[Work item]:
Quote, without any change, the line that contains "Type de fiabilisation" and all lines that follow it to the end of the data below.

= Beginning of Section =

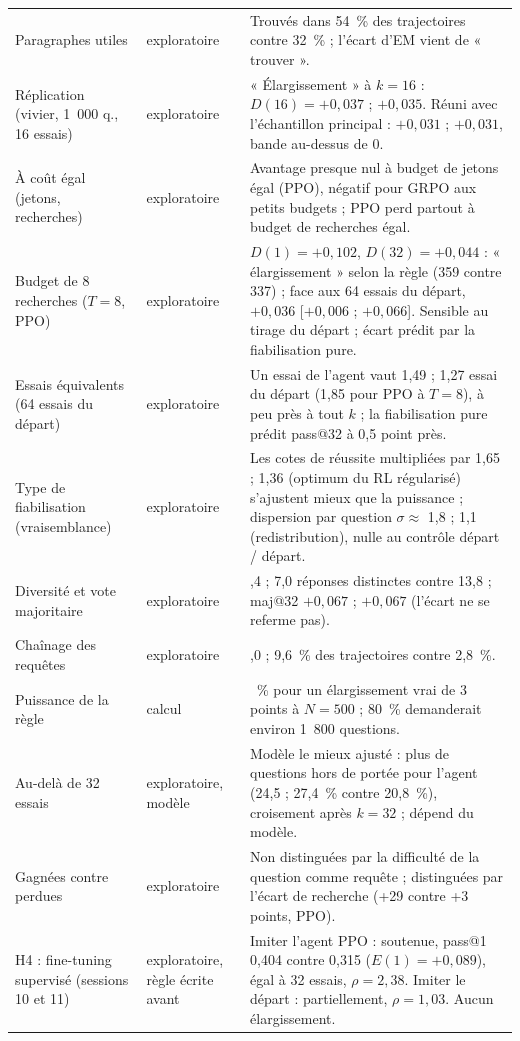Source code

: \documentclass[11pt,a4paper]{article}
\begin{document}
\begin{table}[h]
\begin{tabular}{>{\raggedright\arraybackslash}p{3.6cm}>{\raggedright\arraybackslash}p{1.9cm}>{\raggedright\arraybackslash}p{8.6cm}}
Paragraphes utiles & exploratoire & Trouvés dans 54~\% des trajectoires contre 32~\% ; l'écart d'EM vient de « trouver ». \\
Réplication (vivier, 1~000 q., 16 essais) & exploratoire & « Élargissement » à $k = 16$ : $D(16) = +0{,}037$ ; $+0{,}035$. Réuni avec l'échantillon principal : $+0{,}031$ ; $+0{,}031$, bande au-dessus de 0. \\
À coût égal (jetons, recherches) & exploratoire & Avantage presque nul à budget de jetons égal (PPO), négatif pour GRPO aux petits budgets ; PPO perd partout à budget de recherches égal. \\
Budget de 8 recherches ($T = 8$, PPO) & exploratoire & $D(1) = +0{,}102$, $D(32) = +0{,}044$ : « élargissement » selon la règle (359 contre 337) ; face aux 64 essais du départ, $+0{,}036$ [$+0{,}006$ ; $+0{,}066$]. Sensible au tirage du départ ; écart prédit par la fiabilisation pure. \\
Essais équivalents (64 essais du départ) & exploratoire & Un essai de l'agent vaut 1,49 ; 1,27 essai du départ (1,85 pour PPO à $T = 8$), à peu près à tout $k$ ; la fiabilisation pure prédit pass@32 à 0,5 point près. \\
Type de fiabilisation (vraisemblance) & exploratoire & Les cotes de réussite multipliées par 1,65 ; 1,36 (optimum du RL régularisé) s'ajustent mieux que la puissance ; dispersion par question $\sigma \approx$ 1,8 ; 1,1 (redistribution), nulle au contrôle départ / départ. \\
Diversité et vote majoritaire & exploratoire & 5,4 ; 7,0 réponses distinctes contre 13,8 ; maj@32 $+0{,}067$ ; $+0{,}067$ (l'écart ne se referme pas). \\
Chaînage des requêtes & exploratoire & 19,0 ; 9,6~\% des trajectoires contre 2,8~\%. \\
Puissance de la règle & calcul & 25~\% pour un élargissement vrai de 3 points à $N = 500$ ; 80~\% demanderait environ 1~800 questions. \\
Au-delà de 32 essais & exploratoire, modèle & Modèle le mieux ajusté : plus de questions hors de portée pour l'agent (24,5 ; 27,4~\% contre 20,8~\%), croisement après $k = 32$ ; dépend du modèle. \\
Gagnées contre perdues & exploratoire & Non distinguées par la difficulté de la question comme requête ; distinguées par l'écart de recherche (+29 contre +3 points, PPO). \\
H4 : fine-tuning supervisé (sessions 10 et 11) & exploratoire, règle écrite avant & Imiter l'agent PPO : soutenue, pass@1 0,404 contre 0,315 ($E(1) = +0{,}089$), égal à 32 essais, $\rho = 2{,}38$. Imiter le départ : partiellement, $\rho = 1{,}03$. Aucun élargissement. \\

\end{tabular}
\end{table}
\end{document}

= End of Section =

[Finished task]:
Type de fiabilisation (vraisemblance) & exploratoire & Les cotes de réussite multipliées par 1,65 ; 1,36 (optimum du RL régularisé) s'ajustent mieux que la puissance ; dispersion par question $\sigma \approx$ 1,8 ; 1,1 (redistribution), nulle au contrôle départ / départ. \\
Diversité et vote majoritaire & exploratoire & 5,4 ; 7,0 réponses distinctes contre 13,8 ; maj@32 $+0{,}067$ ; $+0{,}067$ (l'écart ne se referme pas). \\
Chaînage des requêtes & exploratoire & 19,0 ; 9,6~\% des trajectoires contre 2,8~\%. \\
Puissance de la règle & calcul & 25~\% pour un élargissement vrai de 3 points à $N = 500$ ; 80~\% demanderait environ 1~800 questions. \\
Au-delà de 32 essais & exploratoire, modèle & Modèle le mieux ajusté : plus de questions hors de portée pour l'agent (24,5 ; 27,4~\% contre 20,8~\%), croisement après $k = 32$ ; dépend du modèle. \\
Gagnées contre perdues & exploratoire & Non distinguées par la difficulté de la question comme requête ; distinguées par l'écart de recherche (+29 contre +3 points, PPO). \\
H4 : fine-tuning supervisé (sessions 10 et 11) & exploratoire, règle écrite avant & Imiter l'agent PPO : soutenue, pass@1 0,404 contre 0,315 ($E(1) = +0{,}089$), égal à 32 essais, $\rho = 2{,}38$. Imiter le départ : partiellement, $\rho = 1{,}03$. Aucun élargissement. \\

\end{tabular}
\end{table}
\end{document}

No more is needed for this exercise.